## Instructions for the task
Look through the data below and return each line where "Juno" appears.

## Recorded information
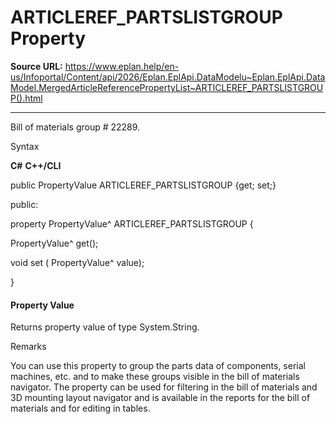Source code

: # ARTICLEREF_PARTSLISTGROUP Property

**Source URL:** https://www.eplan.help/en-us/Infoportal/Content/api/2026/Eplan.EplApi.DataModelu~Eplan.EplApi.DataModel.MergedArticleReferencePropertyList~ARTICLEREF_PARTSLISTGROUP().html

---

Bill of materials group # 22289.

Syntax

**C#**
**C++/CLI**


public PropertyValue ARTICLEREF_PARTSLISTGROUP {get; set;}

public:

property PropertyValue^ ARTICLEREF_PARTSLISTGROUP {

   PropertyValue^ get();

   void set (    PropertyValue^ value);

}


#### Property Value

Returns property value of type System.String.

Remarks

You can use this property to group the parts data of components, serial machines, etc. and to make these groups visible in the bill of materials navigator. The property can be used for filtering in the bill of materials and 3D mounting layout navigator and is available in the reports for the bill of materials and for editing in tables.
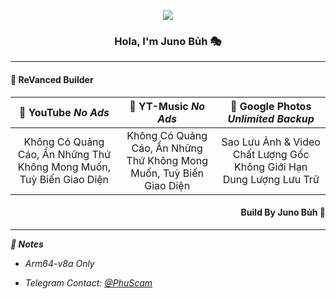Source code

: <p align="center"><img src="https://avatars.githubusercontent.com/u/133284637?s=66&v=4"></p>

<h3 align="center">Hola, I'm Juno Bủh 🎭</h3>

---
 
<h4 align="left">🚀 ReVanced Builder</h4>

|       🥗 YouTube *No Ads*       |      🥙 YT-Music *No Ads*      |      🌭 Google Photos *Unlimited Backup*      |
| :-----------------------------: | :-----------------------------: | :--------------------------------------------: |
| Không Có Quảng Cáo, Ẩn Những Thứ Không Mong Muốn, Tuỳ Biến Giao Diện | Không Có Quảng Cáo, Ẩn Những Thứ Không Mong Muốn, Tuỳ Biến Giao Diện | Sao Lưu Ảnh & Video Chất Lượng Gốc Không Giới Hạn Dung Lượng Lưu Trữ |

<h4 align="right">Build By Juno Bủh 🍤</h4>

---

***📜 Notes***

- *Arm64-v8a Only*

- *Telegram Contact: [@PhuScam](https://t.me/PhuScam)*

## Your response
<h3 align="center">Hola, I'm Juno Bủh 🎭</h3>
<h4 align="right">Build By Juno Bủh 🍤</h4>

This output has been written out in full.